- From: Sandro Hawke <sandro@w3.org>
- Date: Tue, 10 Feb 2015 18:27:39 -0500
- To: Arnaud Le Hors <lehors@us.ibm.com>
- CC: public-data-shapes-wg@w3.org
- Message-ID: <54DA93EB.1000509@w3.org>
On 02/10/2015 05:51 PM, Arnaud Le Hors wrote:
> Hi Sandro,
> Unfortunately we haven't heard from you in a while and there is an
> issue that was raised against one of the user stories you contributed.
> I'd like to know whether you would care to try and address it or if we
> should do as we see fit - which may include abandoning it.
>
Thanks for bringing this to my attention. Sorry, I haven't been able to
be active in the group. (And I'm starting two weeks travel tomorrow.)

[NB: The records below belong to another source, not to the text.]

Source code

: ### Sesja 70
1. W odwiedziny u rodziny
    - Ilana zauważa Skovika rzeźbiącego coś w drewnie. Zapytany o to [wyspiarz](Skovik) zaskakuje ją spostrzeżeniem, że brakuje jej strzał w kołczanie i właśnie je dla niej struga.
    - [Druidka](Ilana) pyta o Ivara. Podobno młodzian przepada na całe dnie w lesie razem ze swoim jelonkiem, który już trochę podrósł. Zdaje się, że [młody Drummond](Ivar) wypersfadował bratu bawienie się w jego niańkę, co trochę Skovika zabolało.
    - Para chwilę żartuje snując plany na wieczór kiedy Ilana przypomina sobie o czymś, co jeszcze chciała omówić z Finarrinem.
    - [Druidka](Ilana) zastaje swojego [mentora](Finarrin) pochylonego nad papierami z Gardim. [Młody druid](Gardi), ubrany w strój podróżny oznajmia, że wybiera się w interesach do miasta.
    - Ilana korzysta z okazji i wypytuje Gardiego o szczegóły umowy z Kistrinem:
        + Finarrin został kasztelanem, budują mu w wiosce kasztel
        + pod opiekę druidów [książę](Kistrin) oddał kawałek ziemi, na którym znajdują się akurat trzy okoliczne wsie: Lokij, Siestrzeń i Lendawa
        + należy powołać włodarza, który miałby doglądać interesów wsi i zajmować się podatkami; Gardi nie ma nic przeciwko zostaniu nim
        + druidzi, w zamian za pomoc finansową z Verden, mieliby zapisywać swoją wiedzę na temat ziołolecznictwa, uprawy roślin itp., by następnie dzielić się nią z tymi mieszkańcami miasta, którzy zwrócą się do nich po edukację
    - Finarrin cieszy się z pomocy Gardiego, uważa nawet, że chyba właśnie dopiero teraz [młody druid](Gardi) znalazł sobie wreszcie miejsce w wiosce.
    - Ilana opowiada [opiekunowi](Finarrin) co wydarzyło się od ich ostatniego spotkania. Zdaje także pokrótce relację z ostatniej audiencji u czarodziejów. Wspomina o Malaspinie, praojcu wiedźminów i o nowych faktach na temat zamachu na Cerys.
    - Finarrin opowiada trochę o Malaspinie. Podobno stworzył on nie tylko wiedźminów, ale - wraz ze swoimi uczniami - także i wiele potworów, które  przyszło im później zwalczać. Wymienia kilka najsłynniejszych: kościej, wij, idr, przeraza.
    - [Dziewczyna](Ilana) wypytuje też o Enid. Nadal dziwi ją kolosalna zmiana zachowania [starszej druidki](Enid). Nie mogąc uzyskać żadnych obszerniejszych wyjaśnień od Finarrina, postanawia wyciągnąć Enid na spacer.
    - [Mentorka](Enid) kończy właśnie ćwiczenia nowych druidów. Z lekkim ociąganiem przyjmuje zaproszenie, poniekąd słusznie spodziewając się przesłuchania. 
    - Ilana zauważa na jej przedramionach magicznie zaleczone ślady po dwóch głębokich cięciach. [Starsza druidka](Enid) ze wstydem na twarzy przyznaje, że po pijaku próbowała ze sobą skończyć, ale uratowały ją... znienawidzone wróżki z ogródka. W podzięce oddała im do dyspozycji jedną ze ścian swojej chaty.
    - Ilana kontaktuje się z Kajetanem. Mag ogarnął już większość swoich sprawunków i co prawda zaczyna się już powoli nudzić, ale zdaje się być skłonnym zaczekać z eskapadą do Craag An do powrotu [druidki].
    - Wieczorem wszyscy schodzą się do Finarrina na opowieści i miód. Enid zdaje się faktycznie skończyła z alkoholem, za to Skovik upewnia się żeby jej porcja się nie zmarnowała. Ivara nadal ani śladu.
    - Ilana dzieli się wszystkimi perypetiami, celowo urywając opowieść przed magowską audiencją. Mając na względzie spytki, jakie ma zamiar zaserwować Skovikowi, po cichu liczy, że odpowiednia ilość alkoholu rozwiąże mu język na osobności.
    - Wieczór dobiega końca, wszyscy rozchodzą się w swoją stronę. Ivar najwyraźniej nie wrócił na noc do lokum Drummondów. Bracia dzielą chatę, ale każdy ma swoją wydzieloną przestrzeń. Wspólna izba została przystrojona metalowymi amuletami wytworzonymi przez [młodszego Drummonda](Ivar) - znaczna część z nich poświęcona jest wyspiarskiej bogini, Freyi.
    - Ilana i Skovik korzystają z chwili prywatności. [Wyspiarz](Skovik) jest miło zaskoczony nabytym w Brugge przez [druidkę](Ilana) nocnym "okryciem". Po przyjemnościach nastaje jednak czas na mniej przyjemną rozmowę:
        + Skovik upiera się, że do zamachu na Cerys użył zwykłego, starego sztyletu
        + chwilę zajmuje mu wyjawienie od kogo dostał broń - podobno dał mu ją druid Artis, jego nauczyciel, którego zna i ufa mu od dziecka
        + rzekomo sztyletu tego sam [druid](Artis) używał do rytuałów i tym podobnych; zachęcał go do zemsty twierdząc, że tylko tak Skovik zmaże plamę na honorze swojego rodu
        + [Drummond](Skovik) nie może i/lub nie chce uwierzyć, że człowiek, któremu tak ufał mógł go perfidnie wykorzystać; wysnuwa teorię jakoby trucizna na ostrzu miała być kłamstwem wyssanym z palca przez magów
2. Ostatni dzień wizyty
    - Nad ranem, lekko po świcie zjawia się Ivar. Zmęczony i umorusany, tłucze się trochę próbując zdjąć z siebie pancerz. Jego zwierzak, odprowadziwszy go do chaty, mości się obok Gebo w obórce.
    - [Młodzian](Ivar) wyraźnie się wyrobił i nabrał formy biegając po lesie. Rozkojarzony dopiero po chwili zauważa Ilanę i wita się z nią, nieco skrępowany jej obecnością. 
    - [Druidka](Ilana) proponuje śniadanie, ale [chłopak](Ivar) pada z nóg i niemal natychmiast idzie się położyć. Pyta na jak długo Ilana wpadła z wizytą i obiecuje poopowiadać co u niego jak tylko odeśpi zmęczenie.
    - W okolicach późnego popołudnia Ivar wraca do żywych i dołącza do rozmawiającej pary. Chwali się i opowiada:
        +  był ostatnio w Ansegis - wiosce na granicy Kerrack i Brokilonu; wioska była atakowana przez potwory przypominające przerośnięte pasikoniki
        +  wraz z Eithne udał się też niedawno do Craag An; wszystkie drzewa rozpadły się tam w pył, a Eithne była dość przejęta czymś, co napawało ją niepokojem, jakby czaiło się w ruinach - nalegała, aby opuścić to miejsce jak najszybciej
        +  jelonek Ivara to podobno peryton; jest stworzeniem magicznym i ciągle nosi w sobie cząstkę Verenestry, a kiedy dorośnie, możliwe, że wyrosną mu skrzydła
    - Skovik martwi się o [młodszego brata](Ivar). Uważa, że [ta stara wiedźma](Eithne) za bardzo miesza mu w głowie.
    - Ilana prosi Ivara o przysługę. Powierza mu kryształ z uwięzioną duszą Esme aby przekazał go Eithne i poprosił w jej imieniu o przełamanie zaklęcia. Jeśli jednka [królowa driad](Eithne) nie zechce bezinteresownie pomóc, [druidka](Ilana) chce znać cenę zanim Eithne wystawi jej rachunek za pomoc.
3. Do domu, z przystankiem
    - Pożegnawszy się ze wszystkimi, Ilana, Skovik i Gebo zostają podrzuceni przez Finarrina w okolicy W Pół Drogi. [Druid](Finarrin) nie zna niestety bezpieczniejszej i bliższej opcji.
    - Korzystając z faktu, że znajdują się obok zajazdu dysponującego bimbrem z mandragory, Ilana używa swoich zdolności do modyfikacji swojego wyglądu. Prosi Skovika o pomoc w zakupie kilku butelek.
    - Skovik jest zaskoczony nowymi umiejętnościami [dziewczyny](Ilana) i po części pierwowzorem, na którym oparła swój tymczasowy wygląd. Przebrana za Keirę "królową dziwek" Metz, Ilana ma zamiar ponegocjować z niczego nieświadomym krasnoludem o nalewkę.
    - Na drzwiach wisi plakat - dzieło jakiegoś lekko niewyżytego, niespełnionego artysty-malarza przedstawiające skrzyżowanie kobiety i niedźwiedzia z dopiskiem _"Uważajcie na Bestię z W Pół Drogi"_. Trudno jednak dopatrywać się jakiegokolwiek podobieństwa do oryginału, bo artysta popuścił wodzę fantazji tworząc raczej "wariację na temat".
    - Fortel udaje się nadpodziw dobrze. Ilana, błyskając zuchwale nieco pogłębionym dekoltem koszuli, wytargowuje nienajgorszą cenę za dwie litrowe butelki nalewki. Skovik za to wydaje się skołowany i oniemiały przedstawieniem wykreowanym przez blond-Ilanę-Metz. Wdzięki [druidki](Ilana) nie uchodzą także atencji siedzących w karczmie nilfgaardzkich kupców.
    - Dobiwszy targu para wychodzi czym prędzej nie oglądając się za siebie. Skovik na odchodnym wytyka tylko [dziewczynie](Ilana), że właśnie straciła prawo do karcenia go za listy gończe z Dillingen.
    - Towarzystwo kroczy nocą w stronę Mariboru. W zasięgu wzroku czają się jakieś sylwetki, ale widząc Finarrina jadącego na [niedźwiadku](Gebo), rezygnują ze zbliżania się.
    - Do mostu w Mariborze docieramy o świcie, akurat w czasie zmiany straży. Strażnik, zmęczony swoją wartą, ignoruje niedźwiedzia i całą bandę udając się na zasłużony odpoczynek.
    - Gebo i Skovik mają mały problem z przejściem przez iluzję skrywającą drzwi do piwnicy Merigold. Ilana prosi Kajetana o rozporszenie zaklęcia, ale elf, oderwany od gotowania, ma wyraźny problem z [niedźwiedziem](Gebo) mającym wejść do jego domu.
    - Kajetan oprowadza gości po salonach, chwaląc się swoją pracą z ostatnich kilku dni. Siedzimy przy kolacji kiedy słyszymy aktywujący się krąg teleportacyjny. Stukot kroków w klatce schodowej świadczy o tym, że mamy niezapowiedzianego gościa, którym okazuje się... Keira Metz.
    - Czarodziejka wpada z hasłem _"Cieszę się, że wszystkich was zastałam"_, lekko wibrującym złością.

I don't really understand how Issue-13 is phrased. Are constraints
important? Constraints on what?
To briefly rephrase the user story: there is one application (eg Cimba)
which stores application state in RDF. It currently queries and
modifies that state using HTTP GET and PUT operations on RDF Sources,
but we have another version being developed that uses SPARQL to query
and modify the data. The question is, how do we communicate the shape
of the data this application reads and writes to other developers who
want to make compatible applications? We want to say: as long as your
data is of this form, Cimba will read it properly. We also want to
say: Cimba may write data of any of these forms, so to be interoperable,
your application will need to read and correctly process all of them.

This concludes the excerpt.